In this time a lot of things have happened, as they always do. First, I had breast cancer, which came with chemo, a mastectomy, radiation, reconstruction etc. But through it all, I happily kept the band. I had only one hurdle with it though... after the mastectomy I had a wicked reaction to the anesthesia so after heaving for hours in the recovery room, the band was dislodged and I had to have a "revision." Unfortunately the next year I had another slip and another revision. I'm really quite careful now and am relieved that I am basically at the year mark and intact. I did have to have it loosened recently, then quickly gained 8 lbs, but am now back on the way down.
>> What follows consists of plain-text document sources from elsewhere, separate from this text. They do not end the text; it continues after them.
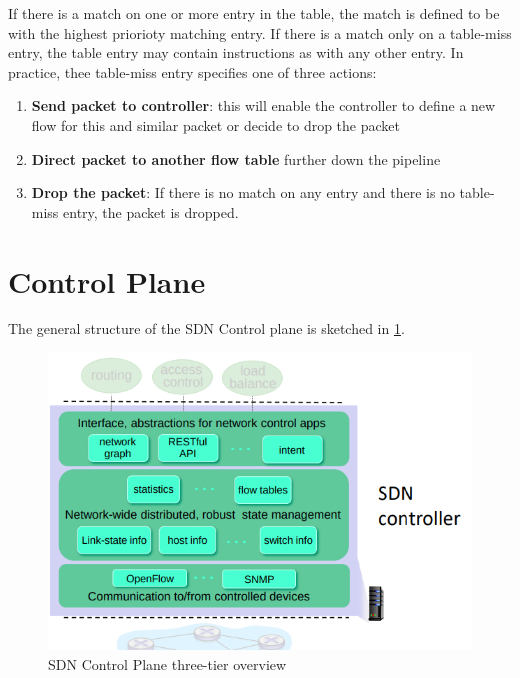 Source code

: \documentclass[10pt,a4paper]{report}
\theoremstyle{definition}
\begin{document}
If there is a match on one or more entry in the table, the match is defined to be with the highest priorioty matching entry. 
If there is a match only on a table-miss entry, the table entry may contain instructions as with any other entry. In practice, thee table-miss entry specifies one of three actions:
\begin{enumerate}
	\item 
	\textbf{Send packet to controller}: this will enable the controller to define a new flow for this  and similar packet or decide to drop the packet
	\item 
	\textbf{Direct packet to another flow table} further down the pipeline
	\item 
	\textbf{Drop the packet}: If there is no match on any entry and there is no table-miss entry, the packet is dropped.
\end{enumerate}

\section{Control Plane}\label{sec:sdn-control-plane}
The general structure of the SDN Control plane is sketched in \ref{sdn-control-plane}.
\begin{figure}[h!]
	\centering\includegraphics[scale=0.50]{images/Pasted image 20230324115208.png}
	\caption{SDN Control Plane three-tier overview}
\label{sdn-control-plane}
\end{figure}
\end{document}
It is distressing to regain but a relief to know that I can get back on track again, without too much damage done. So you can see life with a band is much like life itself, somewhat unpredictable and not a straight line of perfection. But the band is the tool that I feel has saved my life and self esteem. I am grateful for it every day. It gives me something that other people have, but I either don't have or lost along the way, an internal brake telling me that I'm full. It's that simple.
People who know ask what I miss... not much. Bagels? I had enough for a lifetime, but sometimes I'll pick at the outer crust. Steak? I can live without it. Lobster? Oh well... nothing is really a big deal. I feel I can eat a little of almost anything...
To those who are on the journey, good luck. Questions welcome, of course.